The transit's main problem with these systems is that a link that used to be transparent is now opaque and requires a lookup operation. From my past experience with Delicious, I know that a huge proportion of shortened links are just a disguise for spam, so examining the expanded URL is a necessary step. The transit has to hit every shortened link to get at the underlying link and hope that it doesn't get throttled. It also has to log and store every redirect it ever sees.

The publisher's problems are milder. It's possible that the redirection steps steals search juice — I don't know how search engines handle these kinds of redirects. It certainly makes it harder to track down links to the published site if the publisher ever needs to reach their authors. And the publisher may lose information about the source of its traffic.

But the biggest burden falls on the clicker, the person who follows the links. The extra layer of indirection slows down browsing with additional DNS lookups and server hits. A new and potentially unreliable middleman now sits between the link and its destination.

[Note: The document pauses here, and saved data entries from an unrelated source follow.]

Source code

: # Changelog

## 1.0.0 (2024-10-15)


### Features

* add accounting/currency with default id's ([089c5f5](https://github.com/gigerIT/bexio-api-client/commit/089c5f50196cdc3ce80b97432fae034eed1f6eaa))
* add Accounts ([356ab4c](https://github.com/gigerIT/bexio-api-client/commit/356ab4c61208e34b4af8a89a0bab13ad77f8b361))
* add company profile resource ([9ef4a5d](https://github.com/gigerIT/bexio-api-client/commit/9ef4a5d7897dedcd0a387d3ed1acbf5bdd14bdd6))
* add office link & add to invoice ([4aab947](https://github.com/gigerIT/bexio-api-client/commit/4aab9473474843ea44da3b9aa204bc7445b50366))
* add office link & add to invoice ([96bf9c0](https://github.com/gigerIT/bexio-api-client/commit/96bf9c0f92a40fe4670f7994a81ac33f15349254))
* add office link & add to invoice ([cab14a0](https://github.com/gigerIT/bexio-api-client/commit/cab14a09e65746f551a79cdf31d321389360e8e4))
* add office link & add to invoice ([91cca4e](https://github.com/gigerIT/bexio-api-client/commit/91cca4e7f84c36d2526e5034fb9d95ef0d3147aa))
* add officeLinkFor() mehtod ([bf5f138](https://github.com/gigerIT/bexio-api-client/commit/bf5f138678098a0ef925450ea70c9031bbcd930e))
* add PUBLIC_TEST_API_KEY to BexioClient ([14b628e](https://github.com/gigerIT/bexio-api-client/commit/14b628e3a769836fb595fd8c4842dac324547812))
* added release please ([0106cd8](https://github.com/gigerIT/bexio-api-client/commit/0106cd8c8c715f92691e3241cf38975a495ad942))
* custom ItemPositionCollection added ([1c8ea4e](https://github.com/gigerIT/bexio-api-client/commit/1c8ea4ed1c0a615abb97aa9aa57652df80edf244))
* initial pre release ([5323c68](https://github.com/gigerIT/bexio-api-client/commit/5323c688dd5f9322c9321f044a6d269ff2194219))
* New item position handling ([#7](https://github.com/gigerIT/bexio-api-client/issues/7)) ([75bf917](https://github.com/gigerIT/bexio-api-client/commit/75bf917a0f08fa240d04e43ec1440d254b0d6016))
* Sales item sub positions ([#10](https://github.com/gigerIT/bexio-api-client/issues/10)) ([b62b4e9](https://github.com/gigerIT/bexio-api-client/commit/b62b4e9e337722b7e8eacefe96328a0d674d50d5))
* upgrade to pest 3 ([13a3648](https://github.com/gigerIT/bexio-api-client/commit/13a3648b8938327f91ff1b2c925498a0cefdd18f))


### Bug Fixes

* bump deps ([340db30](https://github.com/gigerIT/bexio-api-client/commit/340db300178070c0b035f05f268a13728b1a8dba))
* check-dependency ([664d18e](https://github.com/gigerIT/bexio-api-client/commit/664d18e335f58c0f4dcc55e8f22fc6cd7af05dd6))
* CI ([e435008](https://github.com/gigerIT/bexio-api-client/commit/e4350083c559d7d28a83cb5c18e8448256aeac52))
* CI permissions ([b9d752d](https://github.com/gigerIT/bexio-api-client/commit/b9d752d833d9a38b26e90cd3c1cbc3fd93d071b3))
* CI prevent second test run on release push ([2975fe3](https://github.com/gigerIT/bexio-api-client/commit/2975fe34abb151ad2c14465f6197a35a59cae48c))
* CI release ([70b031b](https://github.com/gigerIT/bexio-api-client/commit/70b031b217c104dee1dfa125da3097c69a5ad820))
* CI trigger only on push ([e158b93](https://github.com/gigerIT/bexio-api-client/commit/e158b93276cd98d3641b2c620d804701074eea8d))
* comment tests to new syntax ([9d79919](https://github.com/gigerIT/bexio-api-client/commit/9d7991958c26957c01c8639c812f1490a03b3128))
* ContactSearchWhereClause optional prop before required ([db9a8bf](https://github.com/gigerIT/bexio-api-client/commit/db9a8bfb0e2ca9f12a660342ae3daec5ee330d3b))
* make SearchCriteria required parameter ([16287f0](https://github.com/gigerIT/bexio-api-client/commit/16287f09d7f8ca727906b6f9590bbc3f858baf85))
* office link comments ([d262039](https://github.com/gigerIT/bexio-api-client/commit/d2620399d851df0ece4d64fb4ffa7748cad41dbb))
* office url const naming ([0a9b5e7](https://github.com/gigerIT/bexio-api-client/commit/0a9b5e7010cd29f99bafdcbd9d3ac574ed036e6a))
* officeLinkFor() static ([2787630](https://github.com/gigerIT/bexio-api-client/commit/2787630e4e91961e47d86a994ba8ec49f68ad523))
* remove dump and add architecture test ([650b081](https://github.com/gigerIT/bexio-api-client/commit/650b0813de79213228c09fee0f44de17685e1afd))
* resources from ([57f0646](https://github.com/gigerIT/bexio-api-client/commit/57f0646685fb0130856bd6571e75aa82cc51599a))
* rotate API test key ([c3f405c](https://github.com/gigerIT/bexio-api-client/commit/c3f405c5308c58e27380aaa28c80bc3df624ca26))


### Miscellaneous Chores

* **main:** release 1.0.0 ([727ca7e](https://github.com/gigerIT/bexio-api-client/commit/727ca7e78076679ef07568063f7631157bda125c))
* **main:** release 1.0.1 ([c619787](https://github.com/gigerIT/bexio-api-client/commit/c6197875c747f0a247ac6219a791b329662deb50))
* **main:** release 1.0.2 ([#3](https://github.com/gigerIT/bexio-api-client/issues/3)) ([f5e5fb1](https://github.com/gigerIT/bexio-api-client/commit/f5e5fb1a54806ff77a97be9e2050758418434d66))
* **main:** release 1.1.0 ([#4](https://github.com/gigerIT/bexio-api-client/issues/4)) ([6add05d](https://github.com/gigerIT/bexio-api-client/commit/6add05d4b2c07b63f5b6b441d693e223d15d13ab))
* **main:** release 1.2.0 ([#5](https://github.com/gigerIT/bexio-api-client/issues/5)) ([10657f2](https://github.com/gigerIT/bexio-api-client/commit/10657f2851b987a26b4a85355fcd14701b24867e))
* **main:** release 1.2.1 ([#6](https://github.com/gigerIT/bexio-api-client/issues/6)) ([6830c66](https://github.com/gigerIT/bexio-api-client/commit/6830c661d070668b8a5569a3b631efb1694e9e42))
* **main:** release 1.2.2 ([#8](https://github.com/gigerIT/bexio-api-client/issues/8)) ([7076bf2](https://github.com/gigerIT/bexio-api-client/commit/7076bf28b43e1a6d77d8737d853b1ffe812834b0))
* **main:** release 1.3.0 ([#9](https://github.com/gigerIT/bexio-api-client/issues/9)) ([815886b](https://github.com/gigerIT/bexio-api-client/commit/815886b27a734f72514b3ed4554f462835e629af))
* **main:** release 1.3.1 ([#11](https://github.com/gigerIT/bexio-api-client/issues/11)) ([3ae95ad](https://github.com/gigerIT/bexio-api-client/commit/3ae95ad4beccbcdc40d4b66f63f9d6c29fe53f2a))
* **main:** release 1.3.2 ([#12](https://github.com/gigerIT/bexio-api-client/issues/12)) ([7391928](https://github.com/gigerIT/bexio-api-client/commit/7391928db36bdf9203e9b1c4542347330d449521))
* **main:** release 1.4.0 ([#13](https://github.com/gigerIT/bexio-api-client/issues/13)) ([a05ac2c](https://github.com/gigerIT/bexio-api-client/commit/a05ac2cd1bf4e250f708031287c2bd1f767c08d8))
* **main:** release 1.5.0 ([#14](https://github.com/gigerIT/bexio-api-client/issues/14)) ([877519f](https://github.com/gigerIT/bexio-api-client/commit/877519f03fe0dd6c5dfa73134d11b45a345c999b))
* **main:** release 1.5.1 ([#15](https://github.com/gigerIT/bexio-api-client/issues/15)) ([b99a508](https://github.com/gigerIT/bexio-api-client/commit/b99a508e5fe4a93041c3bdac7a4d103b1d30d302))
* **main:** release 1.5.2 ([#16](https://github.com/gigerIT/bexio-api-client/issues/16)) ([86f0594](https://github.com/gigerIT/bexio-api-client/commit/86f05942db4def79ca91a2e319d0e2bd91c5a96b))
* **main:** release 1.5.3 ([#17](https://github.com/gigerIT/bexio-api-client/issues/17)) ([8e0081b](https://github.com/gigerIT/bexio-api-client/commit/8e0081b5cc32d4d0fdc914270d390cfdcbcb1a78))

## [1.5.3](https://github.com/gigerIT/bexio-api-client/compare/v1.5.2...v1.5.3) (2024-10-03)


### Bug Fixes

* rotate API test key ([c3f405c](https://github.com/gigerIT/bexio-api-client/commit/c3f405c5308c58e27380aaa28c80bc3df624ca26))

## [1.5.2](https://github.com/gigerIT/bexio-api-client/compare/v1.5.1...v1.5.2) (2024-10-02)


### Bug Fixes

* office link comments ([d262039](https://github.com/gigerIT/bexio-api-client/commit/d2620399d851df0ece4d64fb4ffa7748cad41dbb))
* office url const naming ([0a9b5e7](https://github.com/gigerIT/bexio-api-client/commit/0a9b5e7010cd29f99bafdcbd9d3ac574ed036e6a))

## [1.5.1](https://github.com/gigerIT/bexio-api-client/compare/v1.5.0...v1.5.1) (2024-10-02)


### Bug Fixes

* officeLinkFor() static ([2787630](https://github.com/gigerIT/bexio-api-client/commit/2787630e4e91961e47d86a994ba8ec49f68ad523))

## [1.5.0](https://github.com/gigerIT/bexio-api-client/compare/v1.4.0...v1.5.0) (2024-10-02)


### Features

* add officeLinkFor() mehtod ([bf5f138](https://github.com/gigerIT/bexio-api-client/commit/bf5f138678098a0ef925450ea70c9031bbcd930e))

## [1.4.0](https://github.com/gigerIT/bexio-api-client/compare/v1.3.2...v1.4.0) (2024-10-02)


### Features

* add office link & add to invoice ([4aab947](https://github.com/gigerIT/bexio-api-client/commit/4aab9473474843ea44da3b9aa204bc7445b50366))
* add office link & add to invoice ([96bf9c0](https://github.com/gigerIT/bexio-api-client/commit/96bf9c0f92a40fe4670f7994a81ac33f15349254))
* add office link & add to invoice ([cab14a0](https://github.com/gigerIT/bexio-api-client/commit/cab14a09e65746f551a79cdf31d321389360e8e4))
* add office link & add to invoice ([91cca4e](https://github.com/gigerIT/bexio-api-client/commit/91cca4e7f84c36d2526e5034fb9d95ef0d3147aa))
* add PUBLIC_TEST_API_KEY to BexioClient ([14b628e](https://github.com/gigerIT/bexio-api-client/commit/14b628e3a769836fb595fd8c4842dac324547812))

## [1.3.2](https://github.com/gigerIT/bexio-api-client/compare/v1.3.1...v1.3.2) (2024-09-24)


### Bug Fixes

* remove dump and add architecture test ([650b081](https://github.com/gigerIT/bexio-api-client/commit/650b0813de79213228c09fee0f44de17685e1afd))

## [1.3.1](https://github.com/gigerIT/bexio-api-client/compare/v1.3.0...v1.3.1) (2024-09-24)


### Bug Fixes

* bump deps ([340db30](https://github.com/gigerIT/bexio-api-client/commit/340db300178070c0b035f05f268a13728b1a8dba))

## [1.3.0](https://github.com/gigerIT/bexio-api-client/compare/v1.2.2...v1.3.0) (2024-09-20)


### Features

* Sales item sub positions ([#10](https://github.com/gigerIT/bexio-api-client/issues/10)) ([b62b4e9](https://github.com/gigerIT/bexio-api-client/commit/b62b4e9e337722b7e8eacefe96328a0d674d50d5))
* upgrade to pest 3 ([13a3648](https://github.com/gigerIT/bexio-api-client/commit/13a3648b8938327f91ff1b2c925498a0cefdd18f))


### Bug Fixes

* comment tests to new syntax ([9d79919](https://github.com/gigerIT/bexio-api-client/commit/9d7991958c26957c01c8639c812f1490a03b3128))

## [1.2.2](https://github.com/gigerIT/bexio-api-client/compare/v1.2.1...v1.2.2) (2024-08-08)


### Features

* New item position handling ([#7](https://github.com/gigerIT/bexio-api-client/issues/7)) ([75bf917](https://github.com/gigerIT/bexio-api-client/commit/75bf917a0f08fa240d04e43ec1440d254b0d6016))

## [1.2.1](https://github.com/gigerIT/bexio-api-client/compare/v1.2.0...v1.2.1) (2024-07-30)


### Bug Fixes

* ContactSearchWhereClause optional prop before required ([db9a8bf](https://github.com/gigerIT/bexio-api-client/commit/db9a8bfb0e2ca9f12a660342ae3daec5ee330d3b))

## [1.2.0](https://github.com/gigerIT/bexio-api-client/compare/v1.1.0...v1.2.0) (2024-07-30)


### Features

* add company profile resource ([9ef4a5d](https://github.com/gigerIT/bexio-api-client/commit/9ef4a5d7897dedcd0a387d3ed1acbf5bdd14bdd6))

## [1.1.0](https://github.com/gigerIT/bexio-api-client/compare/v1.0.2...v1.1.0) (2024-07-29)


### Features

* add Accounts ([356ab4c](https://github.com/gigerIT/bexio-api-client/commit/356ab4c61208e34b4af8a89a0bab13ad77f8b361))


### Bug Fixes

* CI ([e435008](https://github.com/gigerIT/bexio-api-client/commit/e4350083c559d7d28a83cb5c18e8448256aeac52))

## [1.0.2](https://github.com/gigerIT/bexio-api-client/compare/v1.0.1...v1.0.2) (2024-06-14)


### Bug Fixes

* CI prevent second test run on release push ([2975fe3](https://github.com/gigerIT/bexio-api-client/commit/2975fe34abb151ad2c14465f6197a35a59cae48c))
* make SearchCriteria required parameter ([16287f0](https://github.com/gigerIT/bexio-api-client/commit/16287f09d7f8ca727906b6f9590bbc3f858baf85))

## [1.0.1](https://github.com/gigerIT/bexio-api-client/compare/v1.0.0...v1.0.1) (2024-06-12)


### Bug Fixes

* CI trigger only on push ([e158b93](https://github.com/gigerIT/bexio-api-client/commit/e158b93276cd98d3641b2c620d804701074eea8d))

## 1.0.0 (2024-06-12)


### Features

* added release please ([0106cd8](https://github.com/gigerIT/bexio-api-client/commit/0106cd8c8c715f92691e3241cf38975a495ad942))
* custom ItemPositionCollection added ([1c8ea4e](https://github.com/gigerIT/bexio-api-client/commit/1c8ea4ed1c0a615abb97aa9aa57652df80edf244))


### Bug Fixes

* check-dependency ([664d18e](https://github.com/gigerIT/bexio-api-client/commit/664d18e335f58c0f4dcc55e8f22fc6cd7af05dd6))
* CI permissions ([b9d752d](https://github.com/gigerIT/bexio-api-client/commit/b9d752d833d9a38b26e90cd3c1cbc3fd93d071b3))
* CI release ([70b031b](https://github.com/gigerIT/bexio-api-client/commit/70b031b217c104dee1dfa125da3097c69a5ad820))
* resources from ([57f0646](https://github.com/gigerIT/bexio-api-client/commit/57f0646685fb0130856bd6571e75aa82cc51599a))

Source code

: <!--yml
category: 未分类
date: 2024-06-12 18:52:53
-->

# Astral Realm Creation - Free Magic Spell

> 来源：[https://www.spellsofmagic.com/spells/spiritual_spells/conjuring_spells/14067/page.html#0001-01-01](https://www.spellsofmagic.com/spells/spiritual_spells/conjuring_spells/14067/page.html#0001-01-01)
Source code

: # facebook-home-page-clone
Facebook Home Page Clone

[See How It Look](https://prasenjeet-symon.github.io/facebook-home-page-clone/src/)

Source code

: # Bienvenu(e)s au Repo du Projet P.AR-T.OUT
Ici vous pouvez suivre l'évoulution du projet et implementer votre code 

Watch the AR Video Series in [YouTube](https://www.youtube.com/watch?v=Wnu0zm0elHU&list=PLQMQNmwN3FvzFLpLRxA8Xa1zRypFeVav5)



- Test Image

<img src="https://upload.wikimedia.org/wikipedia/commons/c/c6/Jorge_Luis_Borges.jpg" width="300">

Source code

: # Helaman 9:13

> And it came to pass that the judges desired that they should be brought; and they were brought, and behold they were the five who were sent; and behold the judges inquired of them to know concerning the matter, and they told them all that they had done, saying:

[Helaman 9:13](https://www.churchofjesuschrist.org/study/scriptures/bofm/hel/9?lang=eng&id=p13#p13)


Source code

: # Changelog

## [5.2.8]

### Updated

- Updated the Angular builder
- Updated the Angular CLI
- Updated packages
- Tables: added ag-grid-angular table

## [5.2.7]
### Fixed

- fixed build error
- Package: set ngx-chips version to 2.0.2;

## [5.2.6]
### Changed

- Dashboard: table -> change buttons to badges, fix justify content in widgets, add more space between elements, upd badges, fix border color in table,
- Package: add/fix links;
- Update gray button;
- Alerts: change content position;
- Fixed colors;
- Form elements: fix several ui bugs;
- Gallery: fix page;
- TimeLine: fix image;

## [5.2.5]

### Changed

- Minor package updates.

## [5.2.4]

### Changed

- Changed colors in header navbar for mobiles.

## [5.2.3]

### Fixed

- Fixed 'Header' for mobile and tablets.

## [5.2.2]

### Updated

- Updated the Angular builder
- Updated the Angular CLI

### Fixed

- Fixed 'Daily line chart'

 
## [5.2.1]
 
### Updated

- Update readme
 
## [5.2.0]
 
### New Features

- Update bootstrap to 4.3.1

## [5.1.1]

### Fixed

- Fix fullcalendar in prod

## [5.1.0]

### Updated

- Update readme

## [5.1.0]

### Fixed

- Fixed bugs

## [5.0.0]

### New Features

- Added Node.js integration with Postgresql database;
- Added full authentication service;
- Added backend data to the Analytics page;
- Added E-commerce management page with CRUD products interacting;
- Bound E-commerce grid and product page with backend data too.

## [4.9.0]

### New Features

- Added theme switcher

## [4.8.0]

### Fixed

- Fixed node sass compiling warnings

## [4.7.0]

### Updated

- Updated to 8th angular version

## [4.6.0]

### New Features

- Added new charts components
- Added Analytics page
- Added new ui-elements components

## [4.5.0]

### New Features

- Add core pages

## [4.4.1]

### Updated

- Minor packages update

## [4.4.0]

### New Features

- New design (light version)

And the long-term archivability of the hyperlink now depends on the health of a third party. The shortener may decide a link is a Terms Of Service violation and delete it. If the shortener accidentally erases a database, forgets to renew its domain, or just disappears, the link will break. If a top-level domain changes its policy on commercial use, the link will break. If the shortener gets hacked, every link becomes a potential phishing attack.

There are usability issues as well. The clicker can't even tell by hovering where a link will take them, which is bad form. Some sites offer link previews, but there's no way to make a preview preference stick globally across the many shortening services. And just like ad networks, link shortening services could track a user's behavior across many domains. That makes the paranoid among us uncomfortable. We hope the shortener never decides to add interstitials or otherwise "monetize" the link with ads, but we have no guarantee.

For these reasons, I feel that shorteners are bad for the ecosystem as a whole. But what can be done to improve the situation?

One important conclusion is that services providing transit (or at least require a shortening service) should at least log all redirects, in case the shortening services disappear. If the data is as important as everyone seems to think, they should own it. And websites that generate very long URLs, such as map sites, could provide their own shortening services. Or, better yet, take steps to keep the URLs from growing monstrous in the first place.

You could guarantee that the shortened link is the one that was originally shortened by using a cryptographic hash. But this causes URLs that aren't as short as is possible.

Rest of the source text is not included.